Yo hablo some Spanish. More Spanglish than Spanish, since the most useful words I learned wee in hallway and locker room conversations with friends at my high school in El Paso, Texas. I moved there as a teenager so had to jump into the local language. To this day, I still feel warm and fuzzy when I hear a sentence like, ¨He’s cute, pero I don’t know…no me gustan his chanclas.” I honestly think if you live in El Paso and don’t pick up some Spanish, you’re really having to work at avoiding it. Signs and billboards are in both languages. You hear both spoken everywhere, all the time. I would have full conversations where I spoke English, and my classmate spoke Spanish. We both understood each other, but speaking was easiest in our native tongues. (Side note: I love this about El Paso. I wish more Americans could have this experience so they’d understand it’s all upside, living immersed in different cultures and being exposed to multiple languages. I cannot even fathom being bothered by people around me knowing more or different words than me. I wish I could go back in time to having a younger, spongier brain and learn all the languages!)

So, getting back on topic, I learned Spanglish. I also learned actual Spanish in classes. I often scored the highest on tests in my class, only to have classmates leave the room and chatter away in full Spanish conversations I couldn’t understand. Book smarts aren’t everything, folks!

In college I eventually minored in Spanish too, because I hit the turning point where it got easier and more fun to keep going. Plus, I met Mike along the way, who at the time was calling himself “Mexico Miguel” and spending more and more time in the country he fell in love with. Today we’d call that some hardcore cultural appropriation, but we never met a single Mexican who didn’t love that he was trying to fit in. At our peak, Mike was damn near fluent in Spanish, and I was proficient enough that if I got dropped in the middle of Mexico, I could get myself what and where I needed, with no problem. We tooled around the country in his mostly-functional camper van and had tons of fun hanging with the locals.

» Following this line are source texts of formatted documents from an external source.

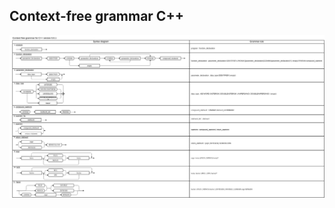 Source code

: ## Context-free grammar C++
![Context-free grammar C++](../origami_doc/context_free_grammar_cpp.png "Context-free grammar C++") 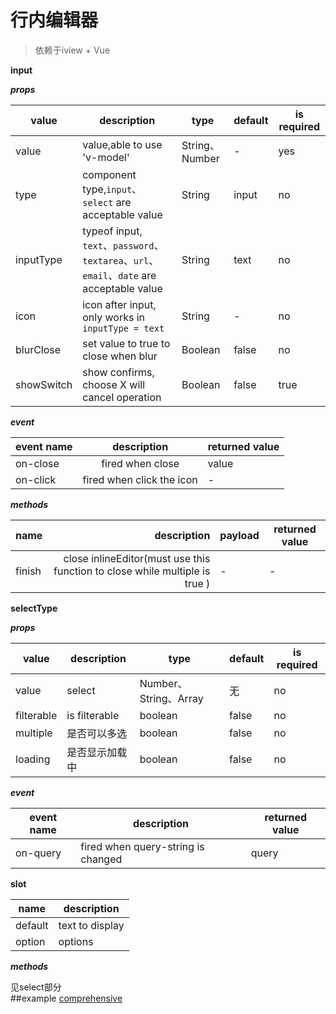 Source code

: # 行内编辑器
>依赖于iview + Vue

**input**

***props***

| value | description | type | default   | is required |
| --------- | ---------- | ------ | ----- | ---- |
| value     | value,able to use 'v-model'                    | String、Number | -     | yes    |
| type      | component type,`input`、`select` are acceptable value            | String        | input | no    |
| inputType | typeof input, `text`、`password`、`textarea`、`url`、`email`、`date` are acceptable value | String  | text  | no    |
| icon      | icon after input, only works in `inputType = text `  | String        | -     | no    |
| blurClose | set value to true to close when blur                           | Boolean       | false | no    |
| showSwitch | show confirms, choose X will cancel operation | Boolean | false | true |

 ***event***

| event name      |        description        |  returned value   |
| -------- | :--------------: | ----- |
| on-close |    fired when close     | value |
| on-click | fired when click the icon | -     |

 ***methods***

| name    | description | payload   |  returned value |
| ------ | -------------: | ---- | ---- |
| finish | close inlineEditor(must use this function to close while multiple is true ) | -    | -    |

 **selectType**

 ***props***

| value | description | type | default   | is required |
| ---------- | ------- | ------------------- | ----- | ---- |
| value      | select  | Number、String、Array | 无     | no    |
| filterable | is filterable  | boolean             | false | no    |
| multiple   | 是否可以多选  | boolean             | false | no    |
| loading    | 是否显示加载中 | boolean             | false | no    |

   ***event***

| event name      |        description        |  returned value   |
| -------- | -------- | ----- |
| on-query | fired when query-string is changed | query |

   **slot**

| name     | description      |
| ------ | ------- |
| default      | text to display |
| option | options  |

  ***methods***

  见select部分
​     
  ##example
   [comprehensive](./dist/example.html)
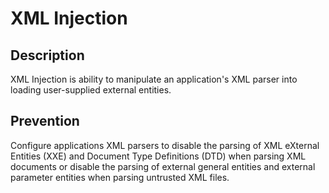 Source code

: # XML Injection

## Description
XML Injection is ability to manipulate an application's XML parser into loading user-supplied external entities.

## Prevention
Configure applications XML parsers to disable the parsing of XML eXternal Entities (XXE) and Document Type Definitions (DTD) when parsing XML documents 
or disable the parsing of external general entities and external parameter entities when parsing untrusted XML files.

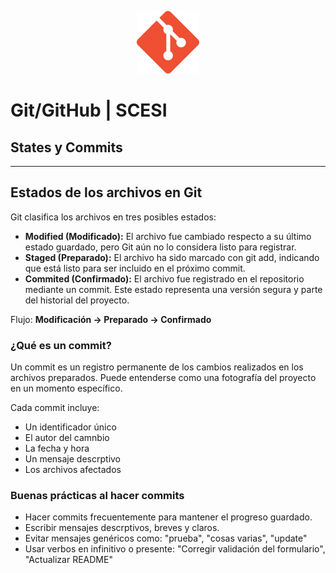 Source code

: <p align="center">
  <img src="img/git.png" alt="Logo" width="100"/>
</p>

# Git/GitHub | SCESI

## States y Commits

---

## Estados de los archivos en Git

Git clasifica los archivos en tres posibles estados:

- **Modified (Modificado):** El archivo fue cambiado respecto a su último estado guardado, pero Git aún no lo considera listo para registrar.
- **Staged (Preparado):** El archivo ha sido marcado con git add, indicando que está listo para ser incluido en el próximo commit.
- **Commited (Confirmado):** El archivo fue registrado en el repositorio mediante un commit. Este estado representa una versión segura y parte del historial del proyecto.

Flujo: **Modificación → Preparado → Confirmado**

### ¿Qué es un commit?

Un commit es un registro permanente de los cambios realizados en los archivos preparados. Puede entenderse como una fotografía del proyecto en un momento específico.

Cada commit incluye:

- Un identificador único
- El autor del camnbio
- La fecha y hora
- Un mensaje descrptivo
- Los archivos afectados

### Buenas prácticas al hacer commits

- Hacer commits frecuentemente para mantener el progreso guardado.
- Escribir mensajes descrptivos, breves y claros.
- Evitar mensajes genéricos como: "prueba", "cosas varias", "update"
- Usar verbos en infinitivo o presente: "Corregir validación del formulario", "Actualizar README"

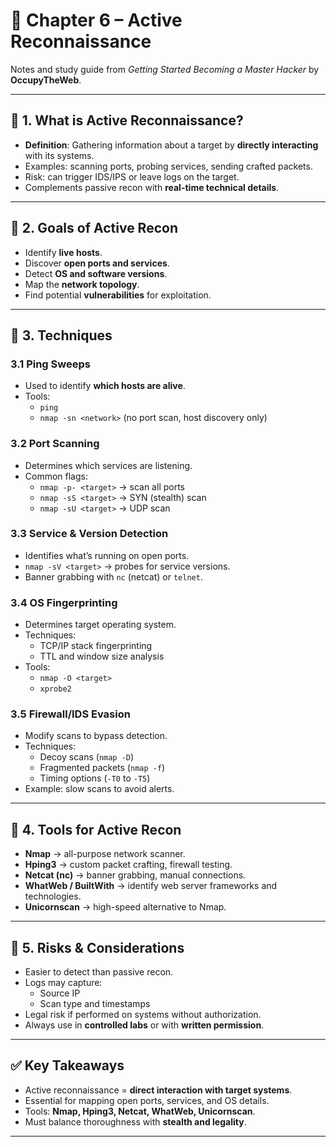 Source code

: # 📘 Chapter 6 – Active Reconnaissance  

Notes and study guide from *Getting Started Becoming a Master Hacker* by **OccupyTheWeb**.  

---

## 🔹 1. What is Active Reconnaissance?  
- **Definition**: Gathering information about a target by **directly interacting** with its systems.  
- Examples: scanning ports, probing services, sending crafted packets.  
- Risk: can trigger IDS/IPS or leave logs on the target.  
- Complements passive recon with **real-time technical details**.  

---

## 🔹 2. Goals of Active Recon  
- Identify **live hosts**.  
- Discover **open ports and services**.  
- Detect **OS and software versions**.  
- Map the **network topology**.  
- Find potential **vulnerabilities** for exploitation.  

---

## 🔹 3. Techniques  

### 3.1 Ping Sweeps  
- Used to identify **which hosts are alive**.  
- Tools:  
  - `ping`  
  - `nmap -sn <network>` (no port scan, host discovery only)  

### 3.2 Port Scanning  
- Determines which services are listening.  
- Common flags:  
  - `nmap -p- <target>` → scan all ports  
  - `nmap -sS <target>` → SYN (stealth) scan  
  - `nmap -sU <target>` → UDP scan  

### 3.3 Service & Version Detection  
- Identifies what’s running on open ports.  
- `nmap -sV <target>` → probes for service versions.  
- Banner grabbing with `nc` (netcat) or `telnet`.  

### 3.4 OS Fingerprinting  
- Determines target operating system.  
- Techniques:  
  - TCP/IP stack fingerprinting  
  - TTL and window size analysis  
- Tools:  
  - `nmap -O <target>`  
  - `xprobe2`  

### 3.5 Firewall/IDS Evasion  
- Modify scans to bypass detection.  
- Techniques:  
  - Decoy scans (`nmap -D`)  
  - Fragmented packets (`nmap -f`)  
  - Timing options (`-T0` to `-T5`)  
- Example: slow scans to avoid alerts.  

---

## 🔹 4. Tools for Active Recon  

- **Nmap** → all-purpose network scanner.  
- **Hping3** → custom packet crafting, firewall testing.  
- **Netcat (nc)** → banner grabbing, manual connections.  
- **WhatWeb / BuiltWith** → identify web server frameworks and technologies.  
- **Unicornscan** → high-speed alternative to Nmap.  

---

## 🔹 5. Risks & Considerations  
- Easier to detect than passive recon.  
- Logs may capture:  
  - Source IP  
  - Scan type and timestamps  
- Legal risk if performed on systems without authorization.  
- Always use in **controlled labs** or with **written permission**.  

---

## ✅ Key Takeaways  
- Active reconnaissance = **direct interaction with target systems**.  
- Essential for mapping open ports, services, and OS details.  
- Tools: **Nmap, Hping3, Netcat, WhatWeb, Unicornscan**.  
- Must balance thoroughness with **stealth and legality**.  

---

Fast forward a bit, and we discovered that there is truth to the saying “use it or lose it.” We got busy running a business, having kids, and living life nowhere near the border. As hard as we tried, there just weren’t organic conversations happening in Spanish anymore. We meant to speak Spanish to our kids, but it turns out that you parent mostly like you were parented. Lullabies and little sayings come out of your mouth the way you heard them when you were little. I didn’t know Itsy Bitsy Spider in Spanish or whatever the equivalent might be. We did send Sagan to a Spanish immersion preschool, which was wonderful. But then we moved to a state where you don’t hear as much Spanish in normal daily life, so we just had to hope that some of it was left in the wrinkles of his brain for later use. (Another side note: He did learn/re-learn quite a bit in a middle school partial immersion program. Whew! Not all the preschool money was wasted.)

We discovered Duolingo a few years back (thanks to Sagan, actually), and that has been a really fun way to reawaken some of the synapses that hold our old knowledge. If you aren’t familiar with it, it’s a free app and website that teaches you foreign languages through simple exercises and stories. You can do as little as one lesson a day or go on a competitive streak and try to become a legend in the diamond league. (I did that once, and boy howdy, do you see the competitive side of people when you try that. Worth it, though!) You can follow friends and cheer each other on. They even have a podcast to help you get used to listening to native speakers. I really like the podcast because it feels Spanglishy to me, like my old high school days.

So, I love Duolingo. It won’t make you fluent, but it’s really great and fun enough to keep you going. I had to force myself to stop when I hit my 1,001st day in a row, because I was worried I’d lock myself mentally into hitting a 2,000 day streak. Of course, I’m already back up to 60-something days straight because that little owl is very cute and persuasive.